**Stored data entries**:
________________
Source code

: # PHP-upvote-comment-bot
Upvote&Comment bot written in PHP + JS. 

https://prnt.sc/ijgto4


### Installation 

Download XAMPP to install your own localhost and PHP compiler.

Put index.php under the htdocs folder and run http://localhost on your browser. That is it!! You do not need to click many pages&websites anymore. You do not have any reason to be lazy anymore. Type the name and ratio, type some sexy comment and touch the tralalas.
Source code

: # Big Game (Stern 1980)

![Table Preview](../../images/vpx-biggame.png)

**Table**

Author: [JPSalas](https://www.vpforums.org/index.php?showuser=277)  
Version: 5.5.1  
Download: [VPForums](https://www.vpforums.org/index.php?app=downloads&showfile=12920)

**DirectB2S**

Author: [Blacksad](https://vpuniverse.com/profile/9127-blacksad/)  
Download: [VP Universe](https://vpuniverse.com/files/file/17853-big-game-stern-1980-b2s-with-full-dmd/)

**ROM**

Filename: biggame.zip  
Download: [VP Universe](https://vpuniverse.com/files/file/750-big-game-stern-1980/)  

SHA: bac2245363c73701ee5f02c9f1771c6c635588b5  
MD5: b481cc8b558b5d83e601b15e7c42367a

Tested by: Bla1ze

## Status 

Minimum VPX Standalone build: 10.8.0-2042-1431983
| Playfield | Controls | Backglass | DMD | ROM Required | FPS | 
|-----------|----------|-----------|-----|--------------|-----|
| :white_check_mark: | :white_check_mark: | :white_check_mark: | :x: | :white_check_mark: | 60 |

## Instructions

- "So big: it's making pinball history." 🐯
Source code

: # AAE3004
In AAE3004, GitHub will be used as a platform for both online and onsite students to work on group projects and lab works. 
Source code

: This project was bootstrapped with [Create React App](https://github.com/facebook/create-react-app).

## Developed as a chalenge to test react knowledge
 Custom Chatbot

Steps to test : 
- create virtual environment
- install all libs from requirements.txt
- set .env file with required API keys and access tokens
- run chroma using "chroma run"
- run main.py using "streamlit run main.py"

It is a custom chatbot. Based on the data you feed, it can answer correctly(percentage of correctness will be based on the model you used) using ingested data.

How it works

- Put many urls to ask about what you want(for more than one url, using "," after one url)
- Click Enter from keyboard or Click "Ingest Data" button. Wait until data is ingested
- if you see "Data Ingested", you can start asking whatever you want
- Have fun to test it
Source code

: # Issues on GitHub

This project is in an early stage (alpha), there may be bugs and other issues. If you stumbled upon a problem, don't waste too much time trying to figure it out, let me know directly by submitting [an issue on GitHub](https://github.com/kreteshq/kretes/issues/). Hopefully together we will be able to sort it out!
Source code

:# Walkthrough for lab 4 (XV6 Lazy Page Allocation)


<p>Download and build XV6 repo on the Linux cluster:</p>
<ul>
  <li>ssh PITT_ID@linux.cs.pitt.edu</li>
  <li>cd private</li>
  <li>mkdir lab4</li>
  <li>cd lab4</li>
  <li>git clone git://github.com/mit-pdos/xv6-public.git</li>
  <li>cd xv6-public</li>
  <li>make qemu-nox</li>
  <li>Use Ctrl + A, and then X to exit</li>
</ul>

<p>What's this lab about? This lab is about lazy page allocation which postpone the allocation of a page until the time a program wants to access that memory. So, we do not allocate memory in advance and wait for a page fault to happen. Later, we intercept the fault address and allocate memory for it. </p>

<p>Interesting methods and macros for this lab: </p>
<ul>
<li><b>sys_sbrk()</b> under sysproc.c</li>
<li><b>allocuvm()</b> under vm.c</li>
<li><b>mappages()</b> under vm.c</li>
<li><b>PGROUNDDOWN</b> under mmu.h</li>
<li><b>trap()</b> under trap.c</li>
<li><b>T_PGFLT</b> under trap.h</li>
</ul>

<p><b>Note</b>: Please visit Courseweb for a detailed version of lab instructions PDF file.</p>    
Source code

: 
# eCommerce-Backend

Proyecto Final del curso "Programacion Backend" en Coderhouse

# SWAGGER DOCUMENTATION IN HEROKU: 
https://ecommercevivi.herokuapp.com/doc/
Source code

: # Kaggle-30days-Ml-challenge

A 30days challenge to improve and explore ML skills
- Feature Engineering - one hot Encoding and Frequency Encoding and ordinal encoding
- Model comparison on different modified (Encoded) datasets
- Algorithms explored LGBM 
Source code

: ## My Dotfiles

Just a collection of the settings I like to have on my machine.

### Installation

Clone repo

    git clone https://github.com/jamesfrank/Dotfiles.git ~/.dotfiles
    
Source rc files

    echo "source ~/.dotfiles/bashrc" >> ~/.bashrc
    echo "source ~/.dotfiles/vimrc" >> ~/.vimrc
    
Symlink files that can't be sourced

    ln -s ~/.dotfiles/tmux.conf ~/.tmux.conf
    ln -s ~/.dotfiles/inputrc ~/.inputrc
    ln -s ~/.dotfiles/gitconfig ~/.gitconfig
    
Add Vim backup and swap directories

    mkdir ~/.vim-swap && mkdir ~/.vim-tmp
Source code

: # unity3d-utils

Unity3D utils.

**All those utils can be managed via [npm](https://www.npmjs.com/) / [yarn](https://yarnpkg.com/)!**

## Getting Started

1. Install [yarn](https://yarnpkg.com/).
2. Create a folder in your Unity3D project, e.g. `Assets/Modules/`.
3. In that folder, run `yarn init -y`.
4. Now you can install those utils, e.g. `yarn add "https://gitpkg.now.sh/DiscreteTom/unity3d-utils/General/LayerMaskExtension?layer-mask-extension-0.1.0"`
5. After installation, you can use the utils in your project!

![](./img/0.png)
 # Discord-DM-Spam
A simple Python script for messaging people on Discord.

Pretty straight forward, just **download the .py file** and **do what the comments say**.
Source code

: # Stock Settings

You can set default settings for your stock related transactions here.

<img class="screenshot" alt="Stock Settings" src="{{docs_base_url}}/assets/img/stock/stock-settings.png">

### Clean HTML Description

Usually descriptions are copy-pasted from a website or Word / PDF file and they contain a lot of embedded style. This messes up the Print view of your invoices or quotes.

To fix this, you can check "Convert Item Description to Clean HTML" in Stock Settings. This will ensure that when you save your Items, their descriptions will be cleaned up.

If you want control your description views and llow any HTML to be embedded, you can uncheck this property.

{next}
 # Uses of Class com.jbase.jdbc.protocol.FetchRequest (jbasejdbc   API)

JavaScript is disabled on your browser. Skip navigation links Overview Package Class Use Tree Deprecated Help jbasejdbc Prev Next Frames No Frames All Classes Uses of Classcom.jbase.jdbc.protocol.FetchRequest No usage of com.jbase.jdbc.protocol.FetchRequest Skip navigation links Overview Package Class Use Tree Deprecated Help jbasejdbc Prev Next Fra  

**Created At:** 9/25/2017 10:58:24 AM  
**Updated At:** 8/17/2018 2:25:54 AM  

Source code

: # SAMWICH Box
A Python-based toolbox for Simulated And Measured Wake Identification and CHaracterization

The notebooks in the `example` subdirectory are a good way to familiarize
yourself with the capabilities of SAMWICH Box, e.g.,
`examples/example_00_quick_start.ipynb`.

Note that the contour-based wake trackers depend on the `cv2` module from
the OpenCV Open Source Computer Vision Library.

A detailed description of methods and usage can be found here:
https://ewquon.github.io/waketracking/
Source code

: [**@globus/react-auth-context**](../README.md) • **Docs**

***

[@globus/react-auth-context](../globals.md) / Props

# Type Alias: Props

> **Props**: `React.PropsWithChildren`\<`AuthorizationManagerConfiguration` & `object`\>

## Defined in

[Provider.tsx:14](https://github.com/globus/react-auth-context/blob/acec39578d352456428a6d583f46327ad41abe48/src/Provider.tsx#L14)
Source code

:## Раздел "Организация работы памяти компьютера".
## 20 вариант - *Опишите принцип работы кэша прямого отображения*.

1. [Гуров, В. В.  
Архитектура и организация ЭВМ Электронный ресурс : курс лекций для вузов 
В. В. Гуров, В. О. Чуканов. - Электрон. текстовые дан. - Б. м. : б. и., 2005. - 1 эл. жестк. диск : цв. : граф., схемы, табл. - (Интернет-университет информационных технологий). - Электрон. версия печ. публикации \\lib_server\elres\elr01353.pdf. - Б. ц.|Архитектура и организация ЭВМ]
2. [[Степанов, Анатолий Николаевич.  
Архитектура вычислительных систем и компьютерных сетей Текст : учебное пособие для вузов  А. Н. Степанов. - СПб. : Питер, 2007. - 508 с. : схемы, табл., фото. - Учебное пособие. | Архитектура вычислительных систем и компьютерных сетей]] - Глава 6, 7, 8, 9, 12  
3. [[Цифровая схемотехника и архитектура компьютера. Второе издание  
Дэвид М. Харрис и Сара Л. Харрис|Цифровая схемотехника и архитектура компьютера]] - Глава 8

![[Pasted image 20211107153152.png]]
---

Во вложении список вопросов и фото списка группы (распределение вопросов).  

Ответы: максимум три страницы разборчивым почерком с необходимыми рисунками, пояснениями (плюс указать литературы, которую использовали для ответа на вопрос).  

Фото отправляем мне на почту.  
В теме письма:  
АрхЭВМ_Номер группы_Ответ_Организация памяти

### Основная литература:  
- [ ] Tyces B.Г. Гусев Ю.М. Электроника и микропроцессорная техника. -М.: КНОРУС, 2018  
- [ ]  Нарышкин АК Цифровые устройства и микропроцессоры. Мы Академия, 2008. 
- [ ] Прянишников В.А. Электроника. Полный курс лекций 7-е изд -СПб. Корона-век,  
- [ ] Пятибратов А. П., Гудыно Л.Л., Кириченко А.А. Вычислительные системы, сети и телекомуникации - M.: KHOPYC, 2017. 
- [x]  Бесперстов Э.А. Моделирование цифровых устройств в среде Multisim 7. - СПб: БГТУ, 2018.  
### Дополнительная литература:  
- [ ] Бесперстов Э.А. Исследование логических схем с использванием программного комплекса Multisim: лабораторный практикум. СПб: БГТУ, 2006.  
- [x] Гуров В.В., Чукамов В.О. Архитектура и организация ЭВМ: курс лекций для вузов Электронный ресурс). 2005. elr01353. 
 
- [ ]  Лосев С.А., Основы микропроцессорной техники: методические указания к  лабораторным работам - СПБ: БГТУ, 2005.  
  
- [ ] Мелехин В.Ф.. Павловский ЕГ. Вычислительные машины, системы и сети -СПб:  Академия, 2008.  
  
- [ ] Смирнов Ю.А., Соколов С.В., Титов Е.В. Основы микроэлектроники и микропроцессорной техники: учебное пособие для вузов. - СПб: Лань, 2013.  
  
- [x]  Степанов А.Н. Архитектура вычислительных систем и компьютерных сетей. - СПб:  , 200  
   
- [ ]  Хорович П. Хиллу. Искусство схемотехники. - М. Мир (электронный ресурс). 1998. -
________________
**TASK ITEM**:
Could you restate word for word the lines above from the one containing "- Click Enter" through the one containing "Issues on GitHub", both included, and nothing else?

**ANSWER TO THE EXERCISE**:
- Click Enter from keyboard or Click "Ingest Data" button. Wait until data is ingested
- if you see "Data Ingested", you can start asking whatever you want
- Have fun to test it
Source code

: # Issues on GitHub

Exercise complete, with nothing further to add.